■ What the exercise asks: In the data below, find the lines containing "エディターでファイルを開き" and say how many there are, nothing more.

■ The data:
---*---
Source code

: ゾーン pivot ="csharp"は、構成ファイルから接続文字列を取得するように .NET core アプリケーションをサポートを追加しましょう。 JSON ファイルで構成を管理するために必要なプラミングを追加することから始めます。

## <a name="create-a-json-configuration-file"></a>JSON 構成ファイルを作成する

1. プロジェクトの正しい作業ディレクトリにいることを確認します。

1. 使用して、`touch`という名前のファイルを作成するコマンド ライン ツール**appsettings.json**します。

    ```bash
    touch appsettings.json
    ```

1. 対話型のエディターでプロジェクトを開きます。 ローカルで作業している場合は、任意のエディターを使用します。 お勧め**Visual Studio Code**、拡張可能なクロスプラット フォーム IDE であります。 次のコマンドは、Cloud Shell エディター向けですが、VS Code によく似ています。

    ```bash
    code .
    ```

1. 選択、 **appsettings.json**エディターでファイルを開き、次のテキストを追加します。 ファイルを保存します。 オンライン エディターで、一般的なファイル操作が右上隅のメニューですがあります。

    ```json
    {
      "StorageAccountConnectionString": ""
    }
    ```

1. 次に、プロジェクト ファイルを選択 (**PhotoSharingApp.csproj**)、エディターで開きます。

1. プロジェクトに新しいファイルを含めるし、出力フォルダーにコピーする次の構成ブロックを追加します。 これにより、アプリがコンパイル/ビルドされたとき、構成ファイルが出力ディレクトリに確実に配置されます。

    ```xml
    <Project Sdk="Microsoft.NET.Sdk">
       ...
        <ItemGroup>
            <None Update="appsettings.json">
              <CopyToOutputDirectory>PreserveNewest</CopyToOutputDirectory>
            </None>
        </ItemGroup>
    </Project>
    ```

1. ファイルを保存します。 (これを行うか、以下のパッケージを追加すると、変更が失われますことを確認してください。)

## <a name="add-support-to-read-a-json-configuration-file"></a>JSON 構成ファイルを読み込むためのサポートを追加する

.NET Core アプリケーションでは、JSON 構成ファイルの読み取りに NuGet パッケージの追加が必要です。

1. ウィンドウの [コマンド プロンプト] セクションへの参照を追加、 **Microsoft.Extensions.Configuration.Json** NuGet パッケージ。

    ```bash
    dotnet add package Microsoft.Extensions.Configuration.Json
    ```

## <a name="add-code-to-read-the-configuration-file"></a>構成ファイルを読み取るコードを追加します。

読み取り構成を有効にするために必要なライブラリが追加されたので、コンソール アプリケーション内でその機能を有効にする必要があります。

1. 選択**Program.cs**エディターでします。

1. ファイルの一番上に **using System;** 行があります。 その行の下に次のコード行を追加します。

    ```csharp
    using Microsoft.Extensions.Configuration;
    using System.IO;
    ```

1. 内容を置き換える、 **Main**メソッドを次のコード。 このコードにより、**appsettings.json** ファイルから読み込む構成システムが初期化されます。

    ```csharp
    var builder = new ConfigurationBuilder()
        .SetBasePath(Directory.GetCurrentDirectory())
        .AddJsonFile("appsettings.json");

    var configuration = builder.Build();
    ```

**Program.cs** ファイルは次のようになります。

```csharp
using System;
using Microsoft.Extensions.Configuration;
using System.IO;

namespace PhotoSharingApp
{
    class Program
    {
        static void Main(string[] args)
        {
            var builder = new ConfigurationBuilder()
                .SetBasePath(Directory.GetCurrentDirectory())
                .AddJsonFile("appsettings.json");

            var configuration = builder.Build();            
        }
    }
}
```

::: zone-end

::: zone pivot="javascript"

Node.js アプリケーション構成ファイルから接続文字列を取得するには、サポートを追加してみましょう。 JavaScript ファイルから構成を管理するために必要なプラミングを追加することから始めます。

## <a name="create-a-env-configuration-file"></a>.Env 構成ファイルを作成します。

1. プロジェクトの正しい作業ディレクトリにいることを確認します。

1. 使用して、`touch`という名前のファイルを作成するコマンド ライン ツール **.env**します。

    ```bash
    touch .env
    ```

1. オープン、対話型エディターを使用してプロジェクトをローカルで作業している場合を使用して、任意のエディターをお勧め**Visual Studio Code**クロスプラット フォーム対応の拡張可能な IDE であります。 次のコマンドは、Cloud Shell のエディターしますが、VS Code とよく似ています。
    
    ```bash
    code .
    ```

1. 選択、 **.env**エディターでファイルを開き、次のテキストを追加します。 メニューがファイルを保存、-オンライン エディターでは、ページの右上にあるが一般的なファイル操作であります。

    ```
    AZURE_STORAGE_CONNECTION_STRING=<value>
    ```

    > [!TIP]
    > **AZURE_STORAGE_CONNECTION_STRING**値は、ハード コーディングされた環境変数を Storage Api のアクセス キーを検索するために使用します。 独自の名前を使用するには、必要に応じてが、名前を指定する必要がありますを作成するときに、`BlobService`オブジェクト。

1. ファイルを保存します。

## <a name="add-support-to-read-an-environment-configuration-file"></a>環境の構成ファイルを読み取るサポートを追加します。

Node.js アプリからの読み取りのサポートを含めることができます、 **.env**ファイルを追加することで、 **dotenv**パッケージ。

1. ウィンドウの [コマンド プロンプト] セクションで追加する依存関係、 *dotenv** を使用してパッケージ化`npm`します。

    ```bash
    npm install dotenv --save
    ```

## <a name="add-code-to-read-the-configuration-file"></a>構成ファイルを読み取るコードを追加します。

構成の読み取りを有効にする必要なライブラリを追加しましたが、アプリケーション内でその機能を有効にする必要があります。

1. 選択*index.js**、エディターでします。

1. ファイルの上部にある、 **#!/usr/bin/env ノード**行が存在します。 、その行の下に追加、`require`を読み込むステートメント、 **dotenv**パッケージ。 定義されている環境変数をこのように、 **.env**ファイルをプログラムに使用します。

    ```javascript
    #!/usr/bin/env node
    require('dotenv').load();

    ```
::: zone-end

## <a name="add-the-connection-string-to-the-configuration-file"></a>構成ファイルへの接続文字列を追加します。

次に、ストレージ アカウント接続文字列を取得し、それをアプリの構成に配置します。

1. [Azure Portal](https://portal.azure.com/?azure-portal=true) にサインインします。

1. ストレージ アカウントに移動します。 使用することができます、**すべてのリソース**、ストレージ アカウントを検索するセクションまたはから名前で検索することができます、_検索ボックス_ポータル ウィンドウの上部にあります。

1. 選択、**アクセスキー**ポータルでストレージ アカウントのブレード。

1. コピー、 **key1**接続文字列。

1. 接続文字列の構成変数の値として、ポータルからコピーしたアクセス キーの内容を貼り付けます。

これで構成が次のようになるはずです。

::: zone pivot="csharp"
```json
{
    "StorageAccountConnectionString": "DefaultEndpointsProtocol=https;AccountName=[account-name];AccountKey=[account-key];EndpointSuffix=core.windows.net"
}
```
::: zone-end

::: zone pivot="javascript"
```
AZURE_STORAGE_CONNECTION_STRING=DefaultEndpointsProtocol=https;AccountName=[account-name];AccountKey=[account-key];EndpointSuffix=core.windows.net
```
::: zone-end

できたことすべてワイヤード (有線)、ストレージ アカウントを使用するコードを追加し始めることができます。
---*---
■ Final answer: 2